Dr. Maria Andrade offers up a sweetpotato treat at a Sweetpotato for Health Initiative event. Photo: Sara Quinn/CIP

For more than two decades Cape Verde’s native daughter has been working tirelessly to get sweetpotato into the hands of drought battered farmers. In the span of five years (2011-2016) alone, Andrade and her Mozambique based team released 22 drought-tolerant sweetpotato varieties through the International Potato Center (CIP for its acronym in Spanish) that are now grown as far off as Abu Dhabi and Bangladesh.

On the islands of her childhood the crop has really taken root since 1986 when it first piqued Andrade’s interest. Back then sweetpotato was given little thought by breeders or farmers, despite the fact that in times of drought the roots produced while other crops withered.

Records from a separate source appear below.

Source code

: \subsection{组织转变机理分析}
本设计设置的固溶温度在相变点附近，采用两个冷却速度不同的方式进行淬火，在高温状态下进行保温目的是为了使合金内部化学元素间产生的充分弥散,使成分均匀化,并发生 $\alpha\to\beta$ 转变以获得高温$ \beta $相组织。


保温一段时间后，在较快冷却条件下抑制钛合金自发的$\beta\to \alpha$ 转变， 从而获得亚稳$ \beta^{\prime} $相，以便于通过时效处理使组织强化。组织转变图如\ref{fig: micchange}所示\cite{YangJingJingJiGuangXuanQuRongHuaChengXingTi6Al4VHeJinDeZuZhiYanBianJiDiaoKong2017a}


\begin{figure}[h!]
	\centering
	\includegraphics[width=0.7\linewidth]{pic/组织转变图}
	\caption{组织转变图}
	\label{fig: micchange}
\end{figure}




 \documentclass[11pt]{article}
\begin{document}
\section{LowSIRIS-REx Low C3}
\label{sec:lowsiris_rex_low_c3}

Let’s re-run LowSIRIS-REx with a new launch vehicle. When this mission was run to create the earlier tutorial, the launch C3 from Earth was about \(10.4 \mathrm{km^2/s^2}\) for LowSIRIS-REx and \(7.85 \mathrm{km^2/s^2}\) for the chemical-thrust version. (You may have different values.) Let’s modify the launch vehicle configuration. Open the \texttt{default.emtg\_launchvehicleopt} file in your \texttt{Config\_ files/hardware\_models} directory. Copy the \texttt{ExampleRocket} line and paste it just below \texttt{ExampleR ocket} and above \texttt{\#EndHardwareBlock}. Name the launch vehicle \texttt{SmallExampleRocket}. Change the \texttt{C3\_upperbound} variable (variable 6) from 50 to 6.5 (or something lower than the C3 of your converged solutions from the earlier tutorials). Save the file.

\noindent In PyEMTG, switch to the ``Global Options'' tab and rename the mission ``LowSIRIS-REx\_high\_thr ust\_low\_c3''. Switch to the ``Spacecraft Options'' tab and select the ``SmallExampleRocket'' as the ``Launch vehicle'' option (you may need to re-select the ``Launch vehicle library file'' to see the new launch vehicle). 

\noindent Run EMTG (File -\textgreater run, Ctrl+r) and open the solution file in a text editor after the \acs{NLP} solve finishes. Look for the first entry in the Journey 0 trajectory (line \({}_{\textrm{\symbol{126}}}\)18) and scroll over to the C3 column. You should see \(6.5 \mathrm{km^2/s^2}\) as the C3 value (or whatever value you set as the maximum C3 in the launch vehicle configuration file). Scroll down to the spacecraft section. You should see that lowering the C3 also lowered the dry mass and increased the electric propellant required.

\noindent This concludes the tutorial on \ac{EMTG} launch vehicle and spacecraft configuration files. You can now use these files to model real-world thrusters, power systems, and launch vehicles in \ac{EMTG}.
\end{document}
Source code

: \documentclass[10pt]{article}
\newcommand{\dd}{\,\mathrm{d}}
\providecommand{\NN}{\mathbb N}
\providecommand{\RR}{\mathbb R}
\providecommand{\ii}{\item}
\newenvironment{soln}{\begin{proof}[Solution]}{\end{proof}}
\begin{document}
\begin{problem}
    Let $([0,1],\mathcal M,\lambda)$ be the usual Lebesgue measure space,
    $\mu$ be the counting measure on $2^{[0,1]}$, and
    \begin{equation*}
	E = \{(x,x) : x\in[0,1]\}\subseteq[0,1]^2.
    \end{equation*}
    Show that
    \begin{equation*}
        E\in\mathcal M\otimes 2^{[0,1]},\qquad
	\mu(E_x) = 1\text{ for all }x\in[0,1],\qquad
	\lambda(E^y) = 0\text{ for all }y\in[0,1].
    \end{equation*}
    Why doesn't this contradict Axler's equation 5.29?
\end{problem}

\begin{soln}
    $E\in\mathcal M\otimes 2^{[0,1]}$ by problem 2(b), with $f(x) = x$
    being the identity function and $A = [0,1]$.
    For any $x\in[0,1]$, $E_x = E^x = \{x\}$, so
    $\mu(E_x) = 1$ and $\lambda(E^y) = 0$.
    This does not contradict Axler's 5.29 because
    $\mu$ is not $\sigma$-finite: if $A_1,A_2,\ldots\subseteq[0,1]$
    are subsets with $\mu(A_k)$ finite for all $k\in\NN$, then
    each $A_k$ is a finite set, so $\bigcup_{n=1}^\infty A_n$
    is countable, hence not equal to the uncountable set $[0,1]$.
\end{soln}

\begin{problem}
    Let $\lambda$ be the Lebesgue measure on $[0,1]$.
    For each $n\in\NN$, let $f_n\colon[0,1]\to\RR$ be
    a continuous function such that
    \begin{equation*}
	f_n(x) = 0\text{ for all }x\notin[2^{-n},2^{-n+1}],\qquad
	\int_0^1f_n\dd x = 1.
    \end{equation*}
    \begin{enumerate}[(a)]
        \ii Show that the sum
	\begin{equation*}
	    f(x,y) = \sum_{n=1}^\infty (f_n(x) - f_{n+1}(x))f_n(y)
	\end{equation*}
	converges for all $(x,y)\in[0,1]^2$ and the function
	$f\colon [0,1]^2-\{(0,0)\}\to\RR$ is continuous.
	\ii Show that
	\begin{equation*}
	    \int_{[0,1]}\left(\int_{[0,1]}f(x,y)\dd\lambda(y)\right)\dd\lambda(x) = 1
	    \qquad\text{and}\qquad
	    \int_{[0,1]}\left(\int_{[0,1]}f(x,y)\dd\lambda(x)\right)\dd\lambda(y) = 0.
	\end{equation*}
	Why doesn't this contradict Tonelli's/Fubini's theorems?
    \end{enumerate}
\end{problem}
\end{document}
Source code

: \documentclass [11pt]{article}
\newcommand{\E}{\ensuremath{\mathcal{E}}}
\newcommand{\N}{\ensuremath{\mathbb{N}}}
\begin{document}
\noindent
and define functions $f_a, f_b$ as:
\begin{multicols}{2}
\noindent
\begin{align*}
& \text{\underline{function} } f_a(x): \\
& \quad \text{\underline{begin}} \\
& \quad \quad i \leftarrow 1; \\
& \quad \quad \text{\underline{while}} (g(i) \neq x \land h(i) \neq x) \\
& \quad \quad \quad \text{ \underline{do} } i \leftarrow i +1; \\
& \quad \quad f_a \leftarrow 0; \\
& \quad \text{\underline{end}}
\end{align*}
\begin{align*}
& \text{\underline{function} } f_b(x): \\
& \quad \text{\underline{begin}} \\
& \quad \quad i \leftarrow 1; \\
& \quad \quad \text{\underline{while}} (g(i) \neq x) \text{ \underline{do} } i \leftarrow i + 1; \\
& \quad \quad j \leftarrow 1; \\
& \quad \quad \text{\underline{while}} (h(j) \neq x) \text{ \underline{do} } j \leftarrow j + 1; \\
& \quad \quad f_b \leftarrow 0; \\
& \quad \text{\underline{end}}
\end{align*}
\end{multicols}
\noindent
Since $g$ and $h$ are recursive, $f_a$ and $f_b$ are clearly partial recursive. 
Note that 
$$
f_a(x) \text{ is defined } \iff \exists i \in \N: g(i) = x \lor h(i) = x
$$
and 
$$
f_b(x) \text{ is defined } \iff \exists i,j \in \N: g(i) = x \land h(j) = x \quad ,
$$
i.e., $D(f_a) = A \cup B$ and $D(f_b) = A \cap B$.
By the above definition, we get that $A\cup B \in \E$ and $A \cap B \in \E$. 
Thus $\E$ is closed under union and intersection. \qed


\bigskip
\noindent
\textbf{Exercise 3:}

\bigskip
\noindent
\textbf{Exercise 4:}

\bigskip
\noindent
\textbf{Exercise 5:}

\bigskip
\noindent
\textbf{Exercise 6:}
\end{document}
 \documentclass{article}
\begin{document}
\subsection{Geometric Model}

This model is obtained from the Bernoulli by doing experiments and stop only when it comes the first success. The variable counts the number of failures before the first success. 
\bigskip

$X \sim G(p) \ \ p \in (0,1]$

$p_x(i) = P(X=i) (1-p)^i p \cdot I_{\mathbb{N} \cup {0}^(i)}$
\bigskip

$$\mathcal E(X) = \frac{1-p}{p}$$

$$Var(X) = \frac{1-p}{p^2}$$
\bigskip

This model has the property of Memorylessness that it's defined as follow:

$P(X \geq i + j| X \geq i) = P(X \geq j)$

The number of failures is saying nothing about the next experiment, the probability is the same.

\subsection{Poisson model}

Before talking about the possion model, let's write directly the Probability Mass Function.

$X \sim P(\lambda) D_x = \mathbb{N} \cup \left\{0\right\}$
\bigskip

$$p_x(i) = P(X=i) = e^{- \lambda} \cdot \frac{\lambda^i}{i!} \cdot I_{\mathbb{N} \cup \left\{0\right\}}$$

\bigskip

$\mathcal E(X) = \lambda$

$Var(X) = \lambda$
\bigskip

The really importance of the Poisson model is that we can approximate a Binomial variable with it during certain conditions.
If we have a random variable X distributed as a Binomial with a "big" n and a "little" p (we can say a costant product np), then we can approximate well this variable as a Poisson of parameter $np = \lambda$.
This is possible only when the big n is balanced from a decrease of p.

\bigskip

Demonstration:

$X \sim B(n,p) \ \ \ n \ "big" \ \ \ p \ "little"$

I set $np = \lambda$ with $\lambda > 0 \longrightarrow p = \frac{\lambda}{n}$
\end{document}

“Cape Verde is located in the Sahel desert and even so farmers planted maize year after year,” says Andrade as she remembers watching families grow hungry over lost harvests.  “The yields are low. I wanted to look into a crop that was new. That could be a solution to drought.”

Andrade was working at a research center at the time and lobbied her bosses to bring an agronomist from Brazil to visit and share his knowledge of root crops. He came for a month and by the end she was smitten. “I worked on sweetpotato every day,” she says. “I fell in love with how fast it grew. Farmers have something to eat 60 days after planting.”

The following year she moved west in pursuit of a doctoral degree at a program with a focus on sweetpotato.

Gleaning inspiration from North Carolina

Sweetpotato planting near North Carolina University is in the thick of summer. Andrade remembers the intense June heat beating down on her as she surveyed the damp fields. “You don’t have to make any effort to grow sweetpotato in North Carolina,” Andrade says of the abundant growth. “I thought to myself, this is what I want. In my country we can’t grow anything. I want this, what I see right here.”

Over the years Andrade refined her work, breeding for specific traits that help sweetpotato thrive in extreme conditions. A thicker stem allows for more water absorption. Smaller leaves mean less water is lost through transpiration. Abundant canopy coverage seals in soil moisture. Her work has helped Mozambicans recover from floods and feed their families in times of extreme drought. To date more than 4.19 million people worldwide now have access to climate-resilient sweetpotato thanks to the efforts of plant scientists like Andrade.

Breeding the perfect sweetpotato, however, is not enough if farmers aren’t interested in what you offer. A trip to the annual Sweetpotato Festival got Andrade thinking about ways to entice people to the virtues of her favorite root. Along with the standard festival rides, contests, and displays was a stapled together recipe book with more than 36 sweetpotato dishes including desserts and purees—a major departure from the standard boiled and roasted sides of Andrade’s childhood. Not only can sweetpotato grow anywhere, Andrade was seeing that it was just as versatile for home cooking.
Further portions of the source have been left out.